▶ _Work request_
Of the material below, only the lines from the line containing "Active Tab Indicator?" down to the line containing "there is enough" belong in the answer, written out exactly.

%%

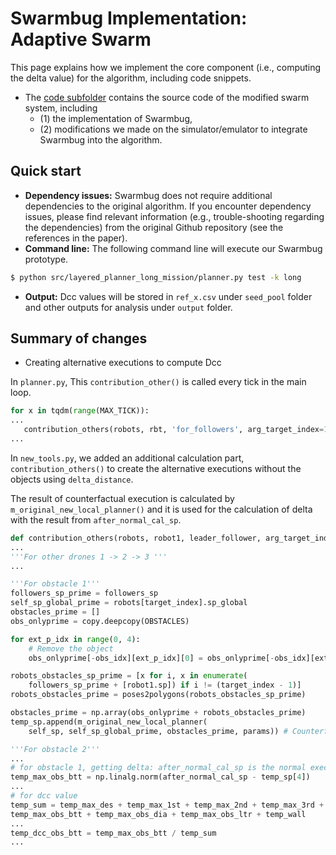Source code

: # Swarmbug Implementation: Adaptive Swarm

This page explains how we implement the core component (i.e., computing the delta value) for the algorithm, including code snippets.

- The [code subfolder](./code) contains the source code of the modified swarm system, including
  - (1) the implementation of Swarmbug,
  - (2) modifications we made on the simulator/emulator to integrate Swarmbug into the algorithm.

## Quick start

- **Dependency issues:** Swarmbug does not require additional dependencies to the original algorithm. If you encounter dependency issues, please find relevant information (e.g., trouble-shooting regarding the dependencies) from the original Github repository (see the references in the paper).
- **Command line:** The following command line will execute our Swarmbug prototype.

```bash
$ python src/layered_planner_long_mission/planner.py test -k long
```

- **Output:** Dcc values will be stored in `ref_x.csv` under `seed_pool` folder and other outputs for analysis under `output` folder.

## Summary of changes

- Creating alternative executions to compute Dcc

In `planner.py`, This `contribution_other()` is called every tick in the main loop.

```python
for x in tqdm(range(MAX_TICK)):
...
   contribution_others(robots, rbt, 'for_followers', arg_target_index=1, simulation_tick=simul_tick, followers_sp=followers_sp, params=params, OBSTACLES=OBSTACLES, target_obs=target_obs)
...
```

In `new_tools.py`, we added an additional calculation part, `contribution_others()` to create the alternative executions without the objects using `delta_distance`.

The result of counterfactual execution is calculated by `m_original_new_local_planner()` and it is used for the calculation of delta with the result from `after_normal_cal_sp`.

```python
def contribution_others(robots, robot1, leader_follower, arg_target_index, simulation_tick, followers_sp, params, OBSTACLES, target_obs):
...
'''For other drones 1 -> 2 -> 3 '''
...

'''For obstacle 1'''
followers_sp_prime = followers_sp
self_sp_global_prime = robots[target_index].sp_global
obstacles_prime = []
obs_onlyprime = copy.deepcopy(OBSTACLES)

for ext_p_idx in range(0, 4):
    # Remove the object
    obs_onlyprime[-obs_idx][ext_p_idx][0] = obs_onlyprime[-obs_idx][ext_p_idx][0] + delta_distance

robots_obstacles_sp_prime = [x for i, x in enumerate(
    followers_sp_prime + [robot1.sp]) if i != (target_index - 1)]
robots_obstacles_prime = poses2polygons(robots_obstacles_sp_prime)

obstacles_prime = np.array(obs_onlyprime + robots_obstacles_prime)
temp_sp.append(m_original_new_local_planner(
    self_sp, self_sp_global_prime, obstacles_prime, params)) # Counterfactual execution

'''For obstacle 2'''
...
# for obstacle 1, getting delta: after_normal_cal_sp is the normal execution
temp_max_obs_btt = np.linalg.norm(after_normal_cal_sp - temp_sp[4])
...
# for dcc value
temp_sum = temp_max_des + temp_max_1st + temp_max_2nd + temp_max_3rd + \
temp_max_obs_btt + temp_max_obs_dia + temp_max_obs_ltr + temp_wall
...
temp_dcc_obs_btt = temp_max_obs_btt / temp_sum
...

```
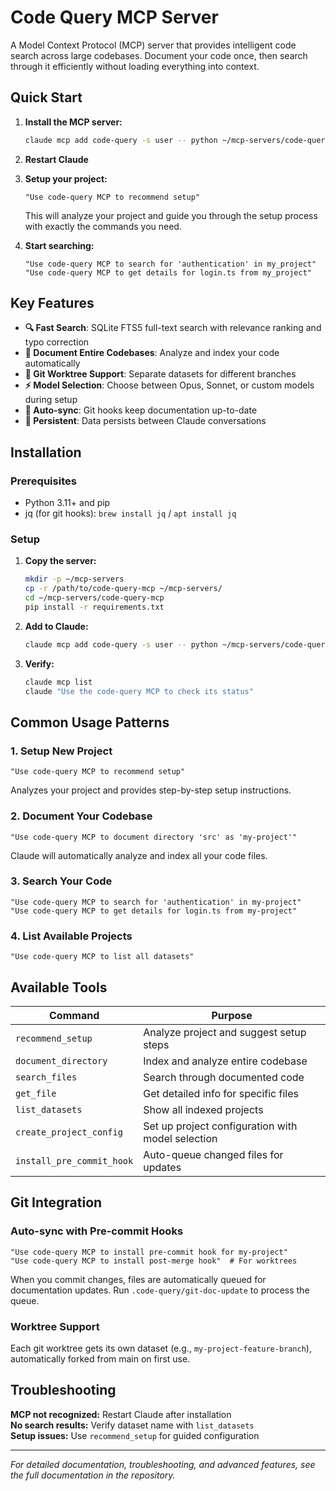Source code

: # Code Query MCP Server

A Model Context Protocol (MCP) server that provides intelligent code search across large codebases. Document your code once, then search through it efficiently without loading everything into context.

## Quick Start

1. **Install the MCP server:**
   ```bash
   claude mcp add code-query -s user -- python ~/mcp-servers/code-query-mcp/run_server.py
   ```

2. **Restart Claude**

3. **Setup your project:**
   ```
   "Use code-query MCP to recommend setup"
   ```
   
   This will analyze your project and guide you through the setup process with exactly the commands you need.

4. **Start searching:**
   ```
   "Use code-query MCP to search for 'authentication' in my_project"
   "Use code-query MCP to get details for login.ts from my_project"
   ```

## Key Features

- **🔍 Fast Search**: SQLite FTS5 full-text search with relevance ranking and typo correction
- **📁 Document Entire Codebases**: Analyze and index your code automatically
- **🌳 Git Worktree Support**: Separate datasets for different branches
- **⚡ Model Selection**: Choose between Opus, Sonnet, or custom models during setup
- **🔄 Auto-sync**: Git hooks keep documentation up-to-date
- **💾 Persistent**: Data persists between Claude conversations

## Installation

### Prerequisites
- Python 3.11+ and pip
- jq (for git hooks): `brew install jq` / `apt install jq`

### Setup

1. **Copy the server:**
   ```bash
   mkdir -p ~/mcp-servers
   cp -r /path/to/code-query-mcp ~/mcp-servers/
   cd ~/mcp-servers/code-query-mcp
   pip install -r requirements.txt
   ```

2. **Add to Claude:**
   ```bash
   claude mcp add code-query -s user -- python ~/mcp-servers/code-query-mcp/run_server.py
   ```

3. **Verify:**
   ```bash
   claude mcp list
   claude "Use the code-query MCP to check its status"
   ```

## Common Usage Patterns

### 1. Setup New Project
```
"Use code-query MCP to recommend setup"
```
Analyzes your project and provides step-by-step setup instructions.

### 2. Document Your Codebase  
```
"Use code-query MCP to document directory 'src' as 'my-project'"
```
Claude will automatically analyze and index all your code files.

### 3. Search Your Code
```
"Use code-query MCP to search for 'authentication' in my-project"
"Use code-query MCP to get details for login.ts from my-project"
```

### 4. List Available Projects
```
"Use code-query MCP to list all datasets"
```

## Available Tools

| Command | Purpose |
|---------|---------|
| `recommend_setup` | Analyze project and suggest setup steps |
| `document_directory` | Index and analyze entire codebase |
| `search_files` | Search through documented code |
| `get_file` | Get detailed info for specific files |
| `list_datasets` | Show all indexed projects |
| `create_project_config` | Set up project configuration with model selection |
| `install_pre_commit_hook` | Auto-queue changed files for updates |

## Git Integration

### Auto-sync with Pre-commit Hooks
```
"Use code-query MCP to install pre-commit hook for my-project"  
"Use code-query MCP to install post-merge hook"  # For worktrees
```

When you commit changes, files are automatically queued for documentation updates. Run `.code-query/git-doc-update` to process the queue.

### Worktree Support
Each git worktree gets its own dataset (e.g., `my-project-feature-branch`), automatically forked from main on first use.

## Troubleshooting

**MCP not recognized:** Restart Claude after installation  
**No search results:** Verify dataset name with `list_datasets`  
**Setup issues:** Use `recommend_setup` for guided configuration

---

*For detailed documentation, troubleshooting, and advanced features, see the full documentation in the repository.*

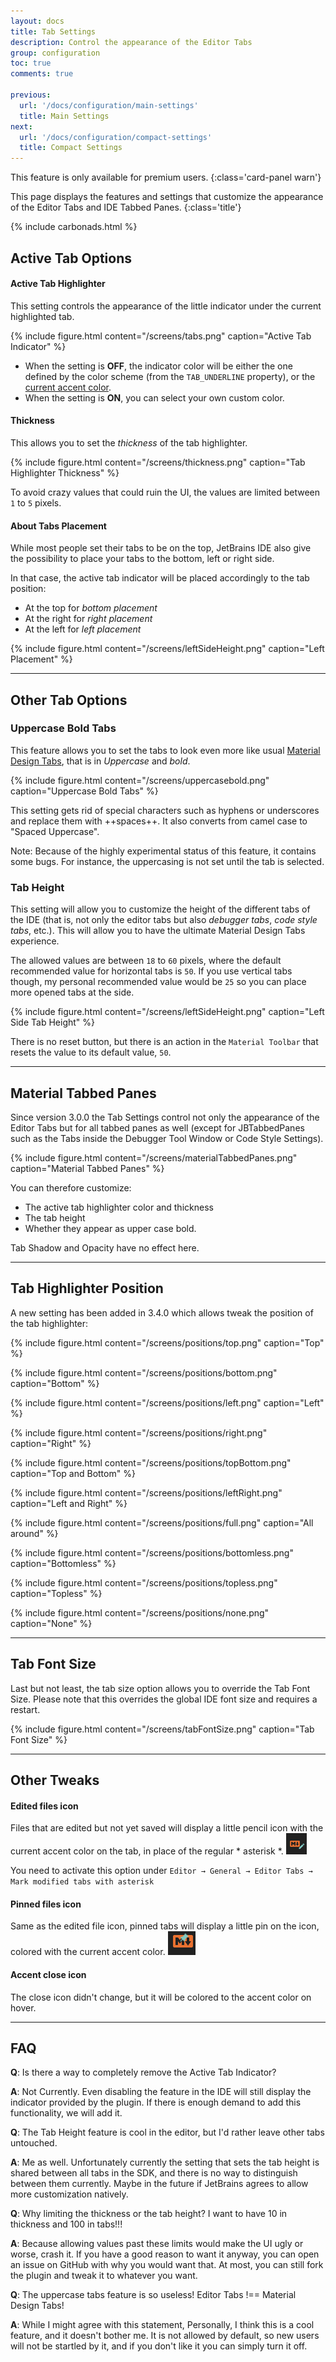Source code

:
 ```yaml
---
layout: docs
title: Tab Settings
description: Control the appearance of the Editor Tabs
group: configuration
toc: true
comments: true

previous:
  url: '/docs/configuration/main-settings'
  title: Main Settings
next:
  url: '/docs/configuration/compact-settings'
  title: Compact Settings
---
```


This feature is only available for premium users.
{:class='card-panel warn'}

This page displays the features and settings that customize the appearance of the Editor Tabs and IDE Tabbed Panes.
{:class='title'}

{% include carbonads.html %}

## Active Tab Options

#### Active Tab Highlighter

This setting controls the appearance of the little indicator under the current highlighted tab.

{% include figure.html content="/screens/tabs.png" caption="Active Tab Indicator" %}

- When the setting is **OFF**, the indicator color will be either the one defined by the color scheme (from the `TAB_UNDERLINE` property), or the [current accent color](/docs/configuration/accents).
- When the setting is **ON**, you can select your own custom color.


#### Thickness

This allows you to set the _thickness_ of the tab highlighter.

{% include figure.html content="/screens/thickness.png" caption="Tab Highlighter Thickness" %}

To avoid crazy values that could ruin the UI, the values are limited between `1` to `5` pixels.


#### About Tabs Placement

While most people set their tabs to be on the top, JetBrains IDE also give the possibility to place your tabs to the
bottom, left or right side.

In that case, the active tab indicator will be placed accordingly to the tab position:
- At the top for _bottom placement_
- At the right for _right placement_
- At the left for _left placement_

{% include figure.html content="/screens/leftSideHeight.png" caption="Left Placement" %}

-----
## Other Tab Options

### Uppercase Bold Tabs

This feature allows you to set the tabs to look even more like usual
[Material Design Tabs](https://material.io/guidelines/components/tabs.html#tabs-usage), that is in _Uppercase_ and _bold_.

{% include figure.html content="/screens/uppercasebold.png" caption="Uppercase Bold Tabs" %}

This setting gets rid of special characters such as hyphens or underscores and replace them with ++spaces++. It also
converts from camel case to "Spaced Uppercase".

Note: Because of the highly experimental status of this feature, it contains some bugs. For instance, the uppercasing
is not set until the tab is selected.

### Tab Height

This setting will allow you to customize the height of the different tabs of the IDE (that is, not only the editor tabs but
also _debugger tabs_, _code style tabs_, etc.). This will allow you to have the ultimate Material Design Tabs
experience.

The allowed values are between `18` to `60` pixels, where the default recommended value for horizontal tabs is `50`. If
you use vertical tabs though, my personal recommended value would be `25` so you can place more opened tabs at the side.

{% include figure.html content="/screens/leftSideHeight.png" caption="Left Side Tab Height" %}

There is no reset button, but there is an action in the `Material Toolbar` that resets the value to its default value, `50`.

----
## Material Tabbed Panes

Since version 3.0.0 the Tab Settings control not only the appearance of the Editor Tabs but for all tabbed panes as well
(except for JBTabbedPanes such as the Tabs inside the Debugger Tool Window or Code Style Settings).

{% include figure.html content="/screens/materialTabbedPanes.png" caption="Material Tabbed Panes" %}

You can therefore customize:
- The active tab highlighter color and thickness
- The tab height
- Whether they appear as upper case bold.

Tab Shadow and Opacity have no effect here.

----
## Tab Highlighter Position

A new setting has been added in 3.4.0 which allows tweak the position of the tab highlighter:

{% include figure.html content="/screens/positions/top.png" caption="Top" %}

{% include figure.html content="/screens/positions/bottom.png" caption="Bottom" %}

{% include figure.html content="/screens/positions/left.png" caption="Left" %}

{% include figure.html content="/screens/positions/right.png" caption="Right" %}

{% include figure.html content="/screens/positions/topBottom.png" caption="Top and Bottom" %}

{% include figure.html content="/screens/positions/leftRight.png" caption="Left and Right" %}

{% include figure.html content="/screens/positions/full.png" caption="All around" %}

{% include figure.html content="/screens/positions/bottomless.png" caption="Bottomless" %}

{% include figure.html content="/screens/positions/topless.png" caption="Topless" %}

{% include figure.html content="/screens/positions/none.png" caption="None" %}

----
## Tab Font Size

Last but not least, the tab size option allows you to override the Tab Font Size. Please note that this overrides the
global IDE font size and requires a restart.

{% include figure.html content="/screens/tabFontSize.png" caption="Tab Font Size" %}

----
## Other Tweaks

#### Edited files icon

Files that are edited but not yet saved will display a little pencil icon with
the current accent color on the tab, in place of the regular * asterisk *.
![editIcon](/img/icons/editIcon.png)

You need to activate this option under `Editor → General → Editor Tabs → Mark modified tabs with asterisk`

#### Pinned files icon

Same as the edited file icon, pinned tabs will display a little pin on the icon, colored with the current accent color.
![pinnedIcon](/img/icons/pin.png)

#### Accent close icon

The close icon didn't change, but it will be colored to the accent color on hover.

-----
## FAQ

**Q**: Is there a way to completely remove the Active Tab Indicator?

**A**: Not Currently. Even disabling the feature in the IDE will still display the indicator provided by the plugin. If
there is enough demand to add this functionality, we will add it.

**Q**: The Tab Height feature is cool in the editor, but I'd rather leave other tabs untouched.

**A**: Me as well. Unfortunately currently the setting that sets the tab height is shared between all tabs in the SDK,
and there is no way to distinguish between them currently. Maybe in the future if JetBrains agrees to allow more
customization natively.

**Q**: Why limiting the thickness or the tab height? I want to have 10 in thickness and 100 in tabs!!!

**A**: Because allowing values past these limits would make the UI ugly or worse, crash it. If you have a good reason to
want it anyway, you can open an issue on GitHub with why you would want that. At most, you can still fork the plugin and
tweak it to whatever you want.

**Q**: The uppercase tabs feature is so useless! Editor Tabs !== Material Design Tabs!

**A**: While I might agree with this statement, Personally, I think this is a cool feature, and it doesn't bother me. It is not allowed by default, so new users will not be startled by it, and if you don't like it you can simply turn it off.
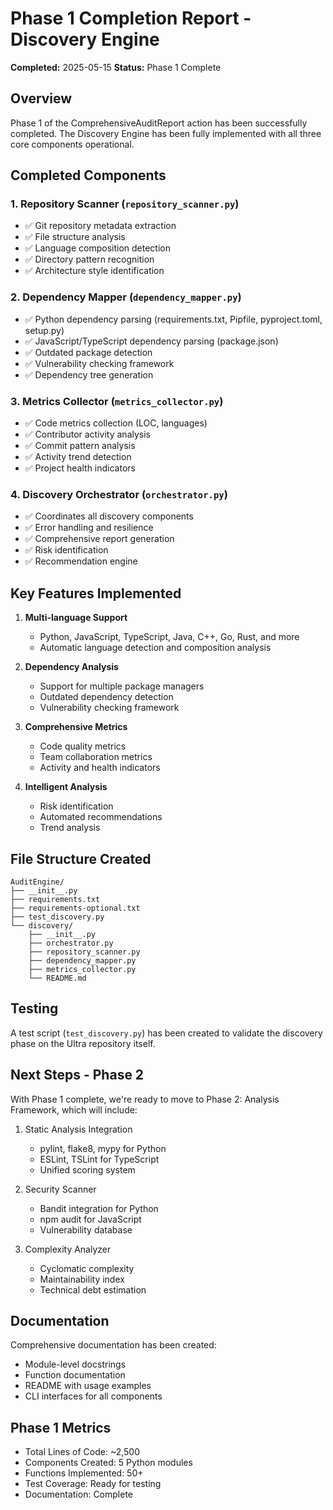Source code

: # Phase 1 Completion Report - Discovery Engine

**Completed:** 2025-05-15
**Status:** Phase 1 Complete

## Overview

Phase 1 of the ComprehensiveAuditReport action has been successfully completed. The Discovery Engine has been fully implemented with all three core components operational.

## Completed Components

### 1. Repository Scanner (`repository_scanner.py`)

- ✅ Git repository metadata extraction
- ✅ File structure analysis
- ✅ Language composition detection
- ✅ Directory pattern recognition
- ✅ Architecture style identification

### 2. Dependency Mapper (`dependency_mapper.py`)

- ✅ Python dependency parsing (requirements.txt, Pipfile, pyproject.toml, setup.py)
- ✅ JavaScript/TypeScript dependency parsing (package.json)
- ✅ Outdated package detection
- ✅ Vulnerability checking framework
- ✅ Dependency tree generation

### 3. Metrics Collector (`metrics_collector.py`)

- ✅ Code metrics collection (LOC, languages)
- ✅ Contributor activity analysis
- ✅ Commit pattern analysis
- ✅ Activity trend detection
- ✅ Project health indicators

### 4. Discovery Orchestrator (`orchestrator.py`)

- ✅ Coordinates all discovery components
- ✅ Error handling and resilience
- ✅ Comprehensive report generation
- ✅ Risk identification
- ✅ Recommendation engine

## Key Features Implemented

1. **Multi-language Support**

   - Python, JavaScript, TypeScript, Java, C++, Go, Rust, and more
   - Automatic language detection and composition analysis

2. **Dependency Analysis**

   - Support for multiple package managers
   - Outdated dependency detection
   - Vulnerability checking framework

3. **Comprehensive Metrics**

   - Code quality metrics
   - Team collaboration metrics
   - Activity and health indicators

4. **Intelligent Analysis**
   - Risk identification
   - Automated recommendations
   - Trend analysis

## File Structure Created

```
AuditEngine/
├── __init__.py
├── requirements.txt
├── requirements-optional.txt
├── test_discovery.py
└── discovery/
    ├── __init__.py
    ├── orchestrator.py
    ├── repository_scanner.py
    ├── dependency_mapper.py
    ├── metrics_collector.py
    └── README.md
```

## Testing

A test script (`test_discovery.py`) has been created to validate the discovery phase on the Ultra repository itself.

## Next Steps - Phase 2

With Phase 1 complete, we're ready to move to Phase 2: Analysis Framework, which will include:

1. Static Analysis Integration

   - pylint, flake8, mypy for Python
   - ESLint, TSLint for TypeScript
   - Unified scoring system

2. Security Scanner

   - Bandit integration for Python
   - npm audit for JavaScript
   - Vulnerability database

3. Complexity Analyzer
   - Cyclomatic complexity
   - Maintainability index
   - Technical debt estimation

## Documentation

Comprehensive documentation has been created:

- Module-level docstrings
- Function documentation
- README with usage examples
- CLI interfaces for all components

## Phase 1 Metrics

- Total Lines of Code: ~2,500
- Components Created: 5 Python modules
- Functions Implemented: 50+
- Test Coverage: Ready for testing
- Documentation: Complete
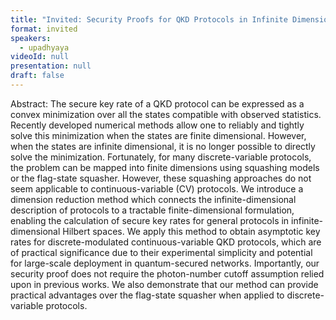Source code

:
```yaml
---
title: "Invited: Security Proofs for QKD Protocols in Infinite Dimensions (Chair: Anthony Leverrier)"
format: invited
speakers:
  - upadhyaya
videoId: null
presentation: null
draft: false
---
```

Abstract: The secure key rate of a QKD protocol can be expressed as a convex minimization over all the states compatible with observed statistics. Recently developed numerical methods allow one to reliably and tightly solve this minimization when the states are finite dimensional. However, when the states are infinite dimensional, it is no longer possible to directly solve the minimization. Fortunately, for many discrete-variable protocols, the problem can be mapped into finite dimensions using squashing models or the flag-state squasher. However, these squashing approaches do not seem applicable to continuous-variable (CV) protocols. We introduce a dimension reduction method which connects the infinite-dimensional description of protocols to a tractable finite-dimensional formulation, enabling the calculation of secure key rates for general protocols in infinite-dimensional Hilbert spaces. We apply this method to obtain asymptotic key rates for discrete-modulated continuous-variable QKD protocols, which are of practical significance due to their experimental simplicity and potential for large-scale deployment in quantum-secured networks. Importantly, our security proof does not require the photon-number cutoff assumption relied upon in previous works. We also demonstrate that our method can provide practical advantages over the flag-state squasher when applied to discrete-variable protocols.

<!-- fields to use above: -->
<!-- videoId: "Vfl9pPh6ipI" -->
<!-- presentation: "/slides/invited-MargaridaPereira.pdf" -->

%%

▶ _Expected answer_
**Q**: Is there a way to completely remove the Active Tab Indicator?

**A**: Not Currently. Even disabling the feature in the IDE will still display the indicator provided by the plugin. If
there is enough demand to add this functionality, we will add it.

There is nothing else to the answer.